__What the task asks__: Reproduce the entries that follow, exactly and in full.

(Dataset excerpts)
__________

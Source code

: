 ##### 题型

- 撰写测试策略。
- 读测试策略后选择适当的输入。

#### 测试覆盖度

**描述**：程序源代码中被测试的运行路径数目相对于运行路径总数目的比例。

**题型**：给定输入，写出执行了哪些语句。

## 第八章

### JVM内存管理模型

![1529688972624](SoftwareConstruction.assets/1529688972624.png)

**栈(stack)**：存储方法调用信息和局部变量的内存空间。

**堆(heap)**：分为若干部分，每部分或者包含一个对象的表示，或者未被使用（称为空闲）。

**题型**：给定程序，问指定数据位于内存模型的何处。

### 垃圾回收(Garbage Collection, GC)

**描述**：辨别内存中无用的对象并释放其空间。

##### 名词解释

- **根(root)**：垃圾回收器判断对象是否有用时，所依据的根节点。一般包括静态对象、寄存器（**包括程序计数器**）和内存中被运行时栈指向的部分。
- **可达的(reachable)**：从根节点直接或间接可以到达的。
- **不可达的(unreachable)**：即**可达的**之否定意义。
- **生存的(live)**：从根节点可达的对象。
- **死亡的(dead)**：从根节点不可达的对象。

__________

__Answer box__:
Source code

: ##### 题型

- 撰写测试策略。
- 读测试策略后选择适当的输入。

#### 测试覆盖度

**描述**：程序源代码中被测试的运行路径数目相对于运行路径总数目的比例。

**题型**：给定输入，写出执行了哪些语句。

## 第八章

### JVM内存管理模型

![1529688972624](SoftwareConstruction.assets/1529688972624.png)

**栈(stack)**：存储方法调用信息和局部变量的内存空间。

**堆(heap)**：分为若干部分，每部分或者包含一个对象的表示，或者未被使用（称为空闲）。

**题型**：给定程序，问指定数据位于内存模型的何处。

### 垃圾回收(Garbage Collection, GC)

**描述**：辨别内存中无用的对象并释放其空间。

##### 名词解释

- **根(root)**：垃圾回收器判断对象是否有用时，所依据的根节点。一般包括静态对象、寄存器（**包括程序计数器**）和内存中被运行时栈指向的部分。
- **可达的(reachable)**：从根节点直接或间接可以到达的。
- **不可达的(unreachable)**：即**可达的**之否定意义。
- **生存的(live)**：从根节点可达的对象。
- **死亡的(dead)**：从根节点不可达的对象。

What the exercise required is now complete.